Bonjour, mes amies!
I’m not sure why it is, but once the sun starts coming out a little more and I’m able to open the windows in the house, I start feeling a little more….well, French. Is this weird? No, surely not 😉
It creeps in slowly—- listening to the Madeleine Peyroux channel on Pandora….then they’ve got lavender for sale in charming little pails at Trader Joe’s….then finding some great books at the library….it all culminates into a delightful rabbit hole of music and books and inspiration that I have happily fallen down many times in my life, beginning in Beginning French in junior high.
French language and music and culture just make me happy. I was in the 9th grade when I took my first French class, and as it happened all my French teachers were all amazing and dynamic women who really inspired me– and who I remain friends with to this day.
My ‘French name’ all through school was “Juliette”, and like an alter-ego, Juliette was a much cooler, much more Frenchi-fied version of me who had more confidence, a killer accent, and would declare ‘bonjour!’ at any given moment 😉 Even now, I’ll call up to the kids, “Allons-y!” (let’s go!) to much sighing and eye rolling.
The other day at the bookstore I fed my French habit and indulged in a treat of a couple of French inspired magazines— My French Country Home, which is a new publication out by Sharon Santorini (she’s got a great blog) and also French Cottage Style.
In all honesty, I think the French style I enjoy most is the most rustic and country look, with old embroidered linens, lots of white and red (you’ll just have to look at my kitchen to see that my love for that color combo runs deep!) and old crumbly chateaux.
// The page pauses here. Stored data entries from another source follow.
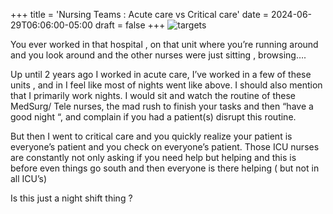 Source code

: +++
title = 'Nursing Teams : Acute care vs Critical care'
date = 2024-06-29T06:06:00-05:00
draft = false
+++
![targets](/images/blgimg2.jpeg)

You ever worked in that hospital , on that unit where you’re running around and you look around and the other nurses were just sitting , browsing….

Up until 2 years ago I worked in acute care, I’ve worked in a few of these units , and in I feel like most of nights went like above. I should also mention that I primarily work nights.
I would sit and watch the routine of these MedSurg/ Tele nurses, the mad rush to finish your tasks and then “have  a good night “, and complain if you had a patient(s) disrupt this routine.

But then I went to critical care and you quickly realize your patient is everyone’s patient and you check on everyone’s patient.
Those ICU nurses are constantly not only asking if you need help but helping and this is before even things go south and then everyone is there helping ( but not in all ICU’s)

Is this just a night shift thing ? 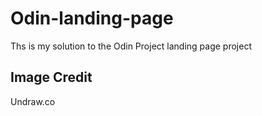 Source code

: # Odin-landing-page

Ths is my solution to the Odin Project landing page project

## Image Credit ##
Undraw.co
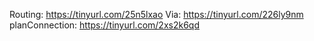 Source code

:Routing: https://tinyurl.com/25n5lxao
Via: https://tinyurl.com/226ly9nm
planConnection: https://tinyurl.com/2xs2k6qd
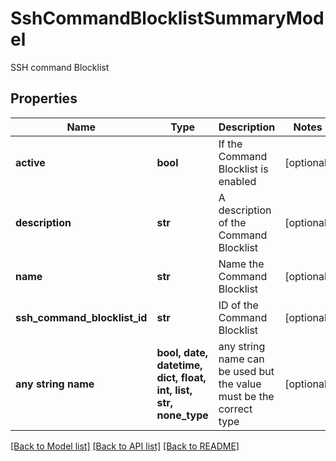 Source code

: # SshCommandBlocklistSummaryModel

SSH command Blocklist

## Properties
Name | Type | Description | Notes
------------ | ------------- | ------------- | -------------
**active** | **bool** | If the Command Blocklist is enabled | [optional] 
**description** | **str** | A description of the Command Blocklist | [optional] 
**name** | **str** | Name the Command Blocklist | [optional] 
**ssh_command_blocklist_id** | **str** | ID of the Command Blocklist | [optional] 
**any string name** | **bool, date, datetime, dict, float, int, list, str, none_type** | any string name can be used but the value must be the correct type | [optional]

[[Back to Model list]](../README.md#documentation-for-models) [[Back to API list]](../README.md#documentation-for-api-endpoints) [[Back to README]](../README.md)


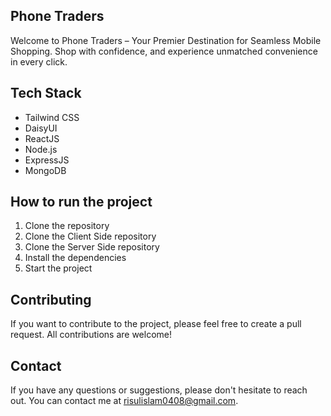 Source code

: ## Phone Traders

Welcome to Phone Traders – Your Premier Destination for Seamless Mobile Shopping. Shop with confidence, and experience unmatched convenience in every click.

## Tech Stack

- Tailwind CSS
- DaisyUI
- ReactJS
- Node.js
- ExpressJS
- MongoDB


## How to run the project

1. Clone the repository
2. Clone the Client Side repository
3. Clone the Server Side repository
4. Install the dependencies
5. Start the project


## Contributing

If you want to contribute to the project, please feel free to create a pull request. All contributions are welcome!

## Contact

If you have any questions or suggestions, please don't hesitate to reach out. You can contact me at risulislam0408@gmail.com.
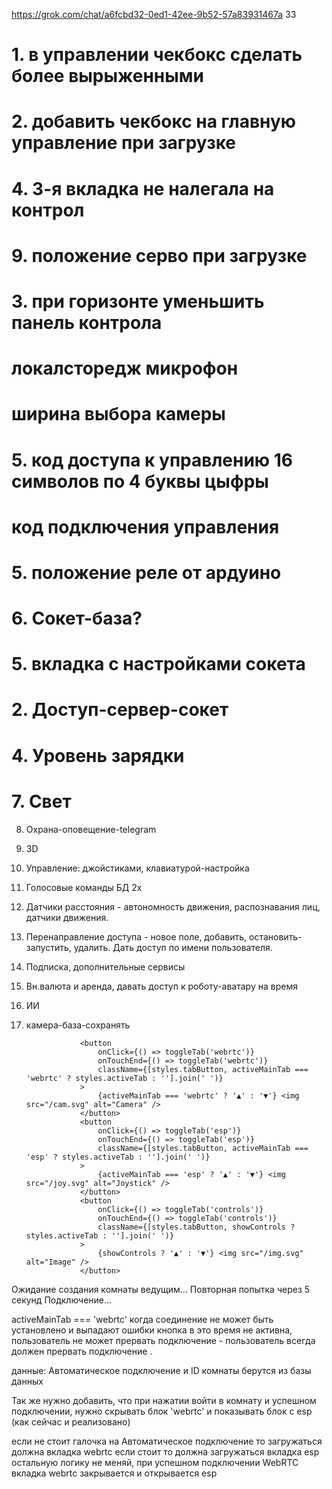 https://grok.com/chat/a6fcbd32-0ed1-42ee-9b52-57a83931467a   33

# 1. в управлении чекбокс сделать более вырыженными
# 2. добавить чекбокс на главную управление при загрузке
# 4. 3-я вкладка не налегала на контрол
# 9. положение серво при загрузке
# 3. при горизонте уменьшить панель контрола
# локалсторедж микрофон
# ширина выбора камеры
# 5. код доступа к управлению 16 символов по 4 буквы цыфры
# код подключения управления
# 5. положение реле от ардуино
# 6.  Сокет-база?
# 5.  вкладка с настройками сокета
# 2.  Доступ-сервер-сокет
# 4.  Уровень зарядки
# 7.  Свет

8.  Охрана-оповещение-telegram
9.  3D
3.  Управление: джойстиками, клавиатурой-настройка
12. Голосовые команды БД 2x

21. Датчики расстояния - автономность движения, распознавания лиц, датчики движения.
2.  Перенаправление доступа - новое поле, добавить, остановить-запустить, удалить. Дать доступ по имени пользователя.
1.  Подписка, дополнительные сервисы
11. Вн.валюта и аренда, давать доступ к роботу-аватару на время
12. ИИ
6.  камера-база-сохранять


                    <button
                        onClick={() => toggleTab('webrtc')}
                        onTouchEnd={() => toggleTab('webrtc')} 
                        className={[styles.tabButton, activeMainTab === 'webrtc' ? styles.activeTab : ''].join(' ')}
                    >
                        {activeMainTab === 'webrtc' ? '▲' : '▼'} <img src="/cam.svg" alt="Camera" />
                    </button>
                    <button
                        onClick={() => toggleTab('esp')}
                        onTouchEnd={() => toggleTab('esp')}
                        className={[styles.tabButton, activeMainTab === 'esp' ? styles.activeTab : ''].join(' ')}
                    >
                        {activeMainTab === 'esp' ? '▲' : '▼'} <img src="/joy.svg" alt="Joystick" />
                    </button>
                    <button
                        onClick={() => toggleTab('controls')}
                        onTouchEnd={() => toggleTab('controls')}
                        className={[styles.tabButton, showControls ? styles.activeTab : ''].join(' ')}
                    >
                        {showControls ? '▲' : '▼'} <img src="/img.svg" alt="Image" />
                    </button>

Ожидание создания комнаты ведущим... Повторная попытка через 5 секунд
Подключение...

activeMainTab === 'webrtc' когда соединение не может быть установлено и выпадают ошибки кнопка в это время не активна, 
пользователь не может прервать подключение - пользователь всегда должен прервать подключение .

данные:  Автоматическое подключение и ID комнаты берутся из базы данных


Так же нужно добавить, что при нажатии войти в комнату и успешном подключении, нужно скрывать блок 'webrtc' и показывать блок с esp (как сейчас и реализовано)


если не стоит галочка на Автоматическое подключение то загружаться должна вкладка webrtc  если стоит то должна загружаться вкладка esp  остальную логику не меняй, при успешном подключении WebRTC вкладка webrtc закрывается и открывается esp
I like the ‘chicken in the courtyard’ type vibe and of course lavender— all the lavender!
Yesterday evening (now fully committed to the French vibe, lol) I decided to use a recipe in the cookbook “French Brasserie” by Daniel Galmiche to make standard, homemade crepes. They turned out pretty well, if I do say so myself, but I have a feeling I made them too thick— a batter that was supposed to make 12-15 crepes made about 5 for me. At least I only needed 4 for all of us!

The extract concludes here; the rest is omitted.